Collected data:
%%

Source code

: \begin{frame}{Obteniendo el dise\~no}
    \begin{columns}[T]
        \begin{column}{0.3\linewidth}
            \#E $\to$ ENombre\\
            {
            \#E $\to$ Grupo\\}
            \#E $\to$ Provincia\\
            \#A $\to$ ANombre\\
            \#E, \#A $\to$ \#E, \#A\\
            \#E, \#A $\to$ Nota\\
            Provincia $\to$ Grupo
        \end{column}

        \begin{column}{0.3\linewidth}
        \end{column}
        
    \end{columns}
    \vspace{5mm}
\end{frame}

%%

▶ WORK ITEM
Each line of the records should be repeated exactly as it stands.

▶ WRITTEN SOLUTION
Source code

: \begin{frame}{Obteniendo el dise\~no}
    \begin{columns}[T]
        \begin{column}{0.3\linewidth}
            \#E $\to$ ENombre\\
            {
            \#E $\to$ Grupo\\}
            \#E $\to$ Provincia\\
            \#A $\to$ ANombre\\
            \#E, \#A $\to$ \#E, \#A\\
            \#E, \#A $\to$ Nota\\
            Provincia $\to$ Grupo
        \end{column}

        \begin{column}{0.3\linewidth}
        \end{column}
        
    \end{columns}
    \vspace{5mm}
\end{frame}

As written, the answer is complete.